The menu changes with the seasons and runs to a genuinely large gluten-free selection. Sunday lunch comes with Yorkshire puddings on the large side and a vintage cheddar cauliflower cheese; recent reviews single out the crème brûlée, and describe the food as reasonably priced with generous portions. Dogs get treats at the bar; the pub opens Wednesday to Sunday, lunch from noon and dinner from five.

The other two pubs didn't make it. The King William IV shut in 1915 and is a private house now, the Old Alehouse; the Horse and Gears closed in 1936 and became Corner Cottage.

Elston Village Shop, at Old Church Barn on Top Street next to the green, opened in 2005 and is the village's only shop — groceries, local produce, newspapers, bread and cakes ordered in from Turners bakery.

For walking, there's a circular route taking in the Battle of Stoke battlefield, Elston Chapel, and the Willow Rundle, a spring on Elston Lane where, local tradition has it, a soldier mortally wounded in the battle stopped for a last drink. The battle, fought in 1487 at the western edge of the parish, was the actual last battle of the Wars of the Roses — two years after Bosworth and rather less well remembered for it.

At the edge of the village, Eden Hall occupies a Tudor-Gothic mansion built in the 1870s for a malting magnate, furnished with Napoleon III's cast-offs from the Tuileries Palace. It's a day spa now, after stints as a chicken farm, a Rolls-Royce dealership, and, briefly, a maggot farm.

All Saints Church holds fourteen marble monuments to the Darwin family, who held Elston Hall from 1680 into the 20th century and paid for most of the church's restorations.
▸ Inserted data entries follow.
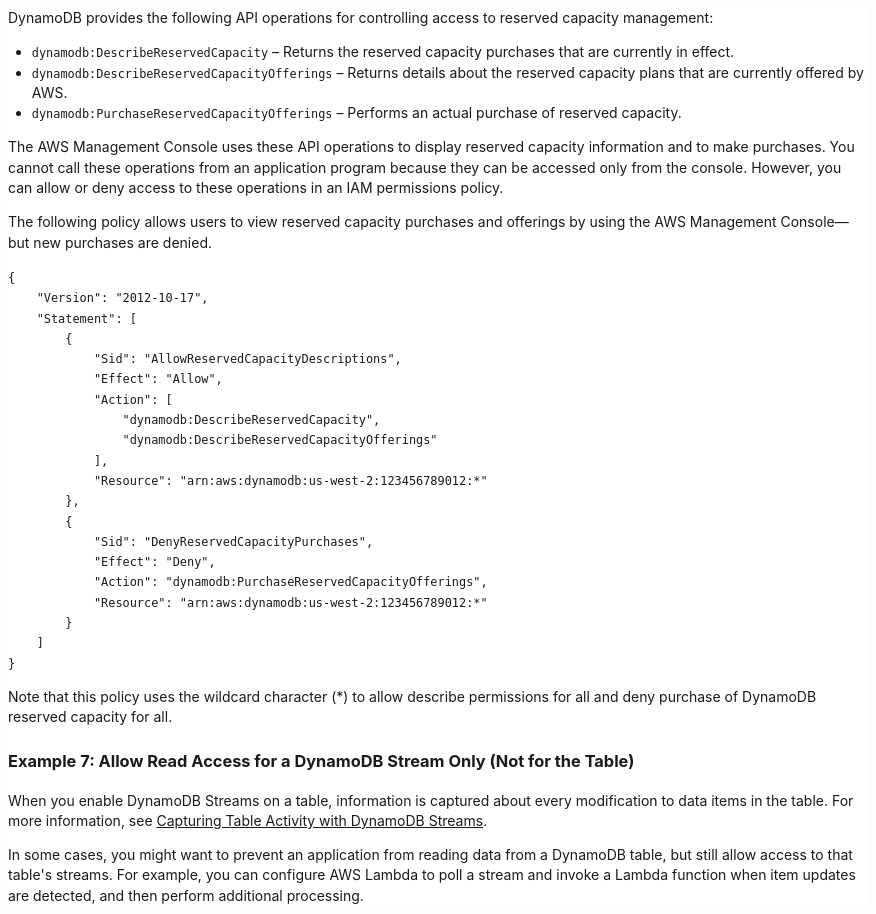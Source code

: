 DynamoDB provides the following API operations for controlling access to reserved capacity management:
+ `dynamodb:DescribeReservedCapacity` – Returns the reserved capacity purchases that are currently in effect\.
+ `dynamodb:DescribeReservedCapacityOfferings` – Returns details about the reserved capacity plans that are currently offered by AWS\.
+ `dynamodb:PurchaseReservedCapacityOfferings` – Performs an actual purchase of reserved capacity\.

The AWS Management Console uses these API operations to display reserved capacity information and to make purchases\. You cannot call these operations from an application program because they can be accessed only from the console\. However, you can allow or deny access to these operations in an IAM permissions policy\.

The following policy allows users to view reserved capacity purchases and offerings by using the AWS Management Console—but new purchases are denied\.

```
{
    "Version": "2012-10-17",
    "Statement": [
        {
            "Sid": "AllowReservedCapacityDescriptions",
            "Effect": "Allow",
            "Action": [
                "dynamodb:DescribeReservedCapacity",
                "dynamodb:DescribeReservedCapacityOfferings"
            ],
            "Resource": "arn:aws:dynamodb:us-west-2:123456789012:*"
        },
        {
            "Sid": "DenyReservedCapacityPurchases",
            "Effect": "Deny",
            "Action": "dynamodb:PurchaseReservedCapacityOfferings",
            "Resource": "arn:aws:dynamodb:us-west-2:123456789012:*"
        }
    ]
}
```

Note that this policy uses the wildcard character \(\*\) to allow describe permissions for all and deny purchase of DynamoDB reserved capacity for all\.

### Example 7: Allow Read Access for a DynamoDB Stream Only \(Not for the Table\)<a name="access-policy-examples-for-sdk-cli.example7"></a>

When you enable DynamoDB Streams on a table, information is captured about every modification to data items in the table\. For more information, see [Capturing Table Activity with DynamoDB Streams](Streams.md)\.

In some cases, you might want to prevent an application from reading data from a DynamoDB table, but still allow access to that table's streams\. For example, you can configure AWS Lambda to poll a stream and invoke a Lambda function when item updates are detected, and then perform additional processing\.
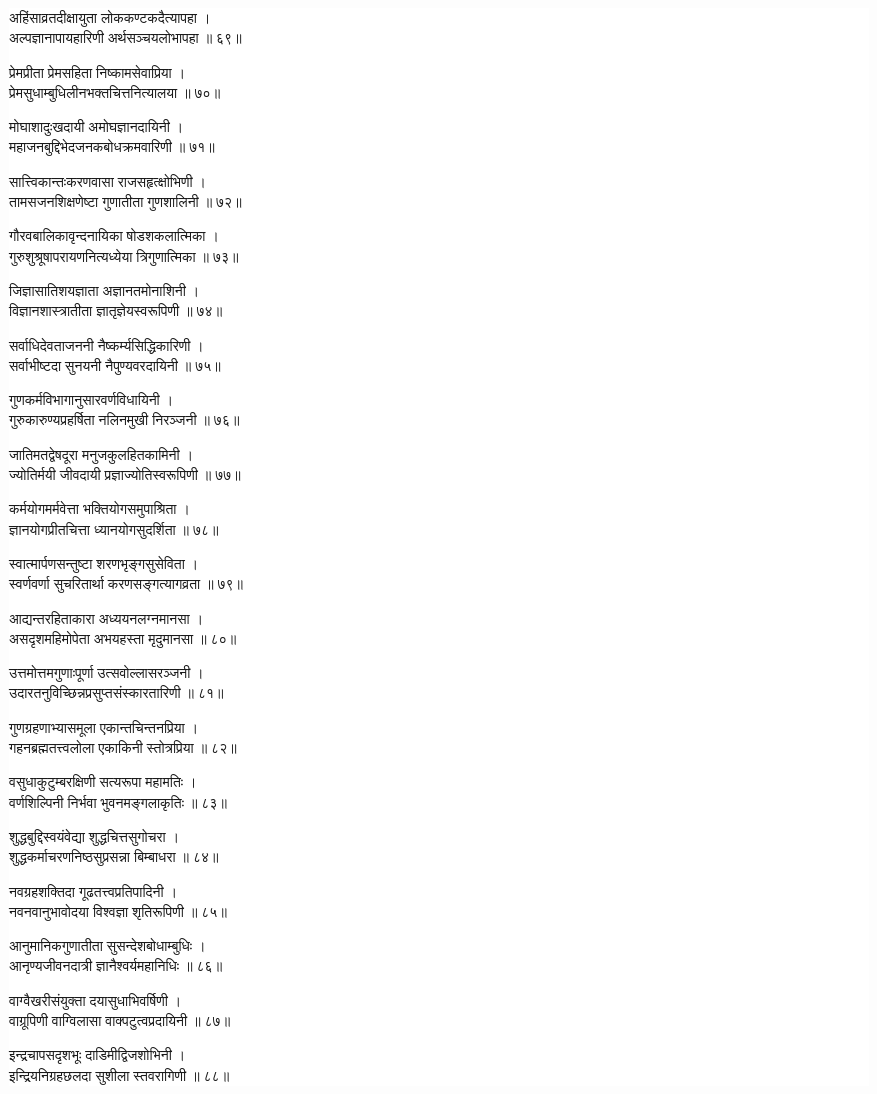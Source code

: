 अहिंसाव्रतदीक्षायुता लोककण्टकदैत्यापहा ।  
अल्पज्ञानापायहारिणी अर्थसञ्चयलोभापहा ॥ ६९॥  
  
प्रेमप्रीता प्रेमसहिता निष्कामसेवाप्रिया ।  
प्रेमसुधाम्बुधिलीनभक्तचित्तनित्यालया ॥ ७०॥  
  
मोघाशादुःखदायी अमोघज्ञानदायिनी ।  
महाजनबुद्दिभेदजनकबोधक्रमवारिणी ॥ ७१॥  
  
सात्त्विकान्तःकरणवासा राजसहृत्क्षोभिणी ।  
तामसजनशिक्षणेष्टा गुणातीता गुणशालिनी ॥ ७२॥  
  
गौरवबालिकावृन्दनायिका षोडशकलात्मिका ।  
गुरुशुश्रूषापरायणनित्यध्येया त्रिगुणात्मिका ॥ ७३॥  
  
जिज्ञासातिशयज्ञाता अज्ञानतमोनाशिनी ।  
विज्ञानशास्त्रातीता ज्ञातृज्ञेयस्वरूपिणी ॥ ७४॥  
  
सर्वाधिदेवताजननी नैष्कर्म्यसिद्धिकारिणी ।  
सर्वाभीष्टदा सुनयनी नैपुण्यवरदायिनी ॥ ७५॥  
  
गुणकर्मविभागानुसारवर्णविधायिनी ।  
गुरुकारुण्यप्रहर्षिता नलिनमुखी निरञ्जनी ॥ ७६॥  
  
जातिमतद्वेषदूरा मनुजकुलहितकामिनी ।  
ज्योतिर्मयी जीवदायी प्रज्ञाज्योतिस्वरूपिणी ॥ ७७॥  
  
कर्मयोगमर्मवेत्ता भक्तियोगसमुपाश्रिता ।  
ज्ञानयोगप्रीतचित्ता ध्यानयोगसुदर्शिता ॥ ७८॥  
  
स्वात्मार्पणसन्तुष्टा शरणभृङ्गसुसेविता ।  
स्वर्णवर्णा सुचरितार्था करणसङ्गत्यागव्रता ॥ ७९॥  
  
आद्यन्तरहिताकारा अध्ययनलग्नमानसा ।  
असदृशमहिमोपेता अभयहस्ता मृदुमानसा ॥ ८०॥  
  
उत्तमोत्तमगुणाःपूर्णा उत्सवोल्लासरञ्जनी ।  
उदारतनुविच्छिन्नप्रसुप्तसंस्कारतारिणी ॥ ८१॥  
  
गुणग्रहणाभ्यासमूला एकान्तचिन्तनप्रिया ।  
गहनब्रह्मतत्त्वलोला एकाकिनी स्तोत्रप्रिया ॥ ८२॥  
  
वसुधाकुटुम्बरक्षिणी सत्यरूपा महामतिः ।  
वर्णशिल्पिनी निर्भवा भुवनमङ्गलाकृतिः ॥ ८३॥  
  
शुद्धबुद्दिस्वयंवेद्या शुद्धचित्तसुगोचरा ।  
शुद्धकर्माचरणनिष्ठसुप्रसन्ना बिम्बाधरा ॥ ८४॥  
  
नवग्रहशक्तिदा गूढतत्त्वप्रतिपादिनी ।  
नवनवानुभावोदया विश्वज्ञा शृतिरूपिणी ॥ ८५॥  
  
आनुमानिकगुणातीता सुसन्देशबोधाम्बुधिः ।  
आनृण्यजीवनदात्री ज्ञानैश्वर्यमहानिधिः ॥ ८६॥  
  
वाग्वैखरीसंयुक्ता दयासुधाभिवर्षिणी ।  
वाग्रूपिणी वाग्विलासा वाक्पटुत्वप्रदायिनी ॥ ८७॥  
  
इन्द्रचापसदृशभूः दाडिमीद्विजशोभिनी ।  
इन्द्रियनिग्रहछलदा सुशीला स्तवरागिणी ॥ ८८॥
Erasmus Darwin — physician, poet, and Charles Darwin's grandfather — was born at the Hall in 1731. He founded the Lunar Society with Josiah Wedgwood and James Watt, and set out a theory of evolution in Zoonomia two generations before his grandson made it famous.

A field to the north-east holds Elston Chapel, Grade I listed and older than anything else standing in the parish: a plain nave-and-chancel building, no tower, no porch, and, after more than 900 years, no known dedication. Pevsner called it a "solitary barn-like chapel." It housed prisoners after the 1487 battle and held its last wedding in 1873.

Domesday valued the whole settlement at ten shillings, the same in 1066 as in 1086 — twenty years of Norman conquest and not a shilling's difference.

Newark Northgate station is five miles off, the A46 half a mile away, and a booked minibus, Nottsbus On Demand, runs into Newark Monday to Saturday.

The Anne Darwin Almshouses have housed parish pensioners since 1744. The residents used to wear grey coats marked with a red "AD." The coats are gone. The pensioners are still there.